OLMSTEAD ARRIVALS

IN ONTARIO, CANADA

 

The following article was contributed by Joe Barber.

 

In 1953 Raymond Miles Gorssline, a great grandson of Sarah Olmstead and her second husband Nicholas Sparks wrote the following story about the journey of Sarah Olmstead and her family from the Mohawk Valley to Ontario.

 

The Mohawk Valley extending from Albany, NY in the east to Syracuse in the west, through which flows the Mohawk River, was the main route for trade and movement of settlers from the seaboard states, to the land of opportunity and adventure farther west. During the Revolutionary War (1775‑83) this valley was the scene of fierce gorilla warfare, between the Continentals and those who remained loyal to George III. Villages were burned, crops destroyed, the country side laid waste, and inhabitants driven from their homes, and often murdered by the marauding Indians of both sides.

 

It was in this district that Gideon Olmstead (1768‑1837) and his wife Esther Andrews (1770‑1841) lived. Some of their children including Sarah were born there. Their ancestors had come from Wales to America several years before. The name Olmstead (Holmstead, Olmsted) is a local English name of Scandinavian origin, meaning "a place on an island in a river".

 

In 1792 Simcoe, Lieut. Governor of Upper Canada believing there were many former subjects of the King, still living in New York and other states, who would welcome an opportunity to emigrate and settle in Upper Canada, particularly since they were not being too well treated in their old homes, issued a proclamation inviting those who wished to come and settle, offering free grants of land of 200 acres to the head of each family.

 

As a result many families decided to emigrate. Among them being the Burritts, Hurds and Olmsteads who all came to the Rideau River country and settled near what is now the village of Burritts Rapids. (Elizabeth Sparks, sister of Nicholas Sparks who was husband of Sarah Olmstead married Edmund Hurd). This was in 1795, one year before Philemon Wright first came to the Chaudire.

 

It should be interesting to follow the pioneers, during their journey from the Mohawk Valley.

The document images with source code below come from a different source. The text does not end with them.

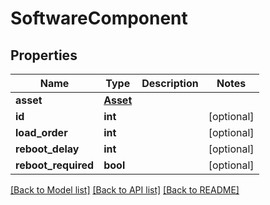 # SoftwareComponent

## Properties
Name | Type | Description | Notes
------------ | ------------- | ------------- | -------------
**asset** | [**Asset**](Asset.md) |  | 
**id** | **int** |  | [optional] 
**load_order** | **int** |  | [optional] 
**reboot_delay** | **int** |  | [optional] 
**reboot_required** | **bool** |  | [optional] 

[[Back to Model list]](../README.md#documentation-for-models) [[Back to API list]](../README.md#documentation-for-api-endpoints) [[Back to README]](../README.md)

They went by flat bottomed boats up the Mohawk River to Fort Stanwicx (Rome, NY), there by portage over the height of land to the headwaters of the Black River, and down that river via Watertown, NY to Sackets Harbour, at the eastern end of Lake Ontario, then by Durham boat skirting the shore, through the Thousand Islands to Brockville, Ont. This was a journey of several weeks, during which the pioneers, slept under the stars, cooked by camp fires, and often walked long distances along narrow trails, carrying their few belongings. There were other well used routes coming out at Oswego, Ogdensburg or Cornwall.

 

At Brockville they drew their lots in the back concessions, and the emigrants proceed North through the unbroken forest. There were no roads, merely blazed trails along which they walked and transported their household goods on an ox cart, driving a cow or two up the trail.

 

Gideon Olmstead and his wife Esther came in this way, with their family of small children. Sarah was 8 years old. The family settled on lot 19, concession 1, along the Rideau River front, just east of the present village of Burritts Rapids. There were two brother of Gideon, namely Richard and Jabez and a sister Elizabeth who came at the same time. Another brother Job came a few years later.

 

Gideon lived on lot 19 for 9 years and must have been a successful farmer, for by 1804 he was able to purchase 300 acres of good land in Hull Township, along the present Aylmer Road, just west of the Chaudiere Golf Club. He remained here until his death in 1837.